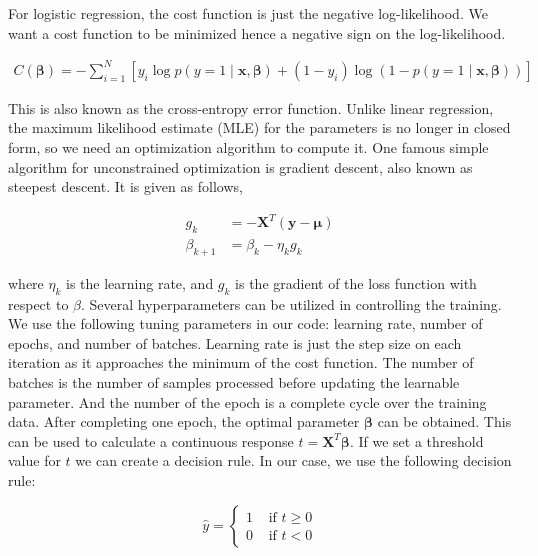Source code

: For logistic regression, the cost function is just the negative log-likelihood. We want a cost function to be minimized hence a negative sign on the log-likelihood.

\begin{align}
      C(\boldsymbol{\beta}) =-\sum_{i=1}^{N}\left[y_{i} \log p(y=1\mid  \mathbf{x}, \boldsymbol{\beta} )+\left(1-y_{i}\right) \log \left(1-p(y=1\mid  \mathbf{x}, \boldsymbol{\beta} )\right)\right]
\end{align}

This is also known as the cross-entropy error function. Unlike linear regression, the maximum likelihood estimate (MLE) for the parameters is no longer in closed form, so we need an optimization algorithm to compute it. One famous simple algorithm for unconstrained optimization is gradient descent, also known as steepest descent. It is given as follows,


\begin{align}
    g_k &= -\mathbf{X}^T(\mathbf{y}-\mathbf{\mu}) \\
    \beta_{k+1} &= \beta_k - \eta_k g_k
\end{align}

where $\eta_k$ is the learning rate, and $g_k$ is the gradient of the loss function with respect to $\mathcal{\beta}$.  Several hyperparameters can be utilized in controlling the training. We use the following tuning parameters in our code: learning rate, number of epochs, and number of batches. Learning rate is just the step size on each iteration as it approaches the minimum of the cost function. The number of batches is the number of samples processed before updating the learnable parameter. And the number of the epoch is a complete cycle over the training data. After completing one epoch, the optimal parameter $\boldsymbol{\beta}$ can be obtained. This can be used to calculate a continuous response $t =\boldsymbol{X}^T \boldsymbol\beta$. If we set a threshold value for $t$ we can create a decision rule. In our case, we use the following decision rule:

\begin{equation}
    \hat{y}=\begin{cases}
        1 & \text{ if } t \geq 0 \\
        0 & \text{ if } t < 0
    \end{cases}
\end{equation}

----

Using the listing above, gather each line that holds the string "regression" and copy it.

: For logistic regression, the cost function is just the negative log-likelihood. We want a cost function to be minimized hence a negative sign on the log-likelihood.
This is also known as the cross-entropy error function. Unlike linear regression, the maximum likelihood estimate (MLE) for the parameters is no longer in closed form, so we need an optimization algorithm to compute it. One famous simple algorithm for unconstrained optimization is gradient descent, also known as steepest descent. It is given as follows,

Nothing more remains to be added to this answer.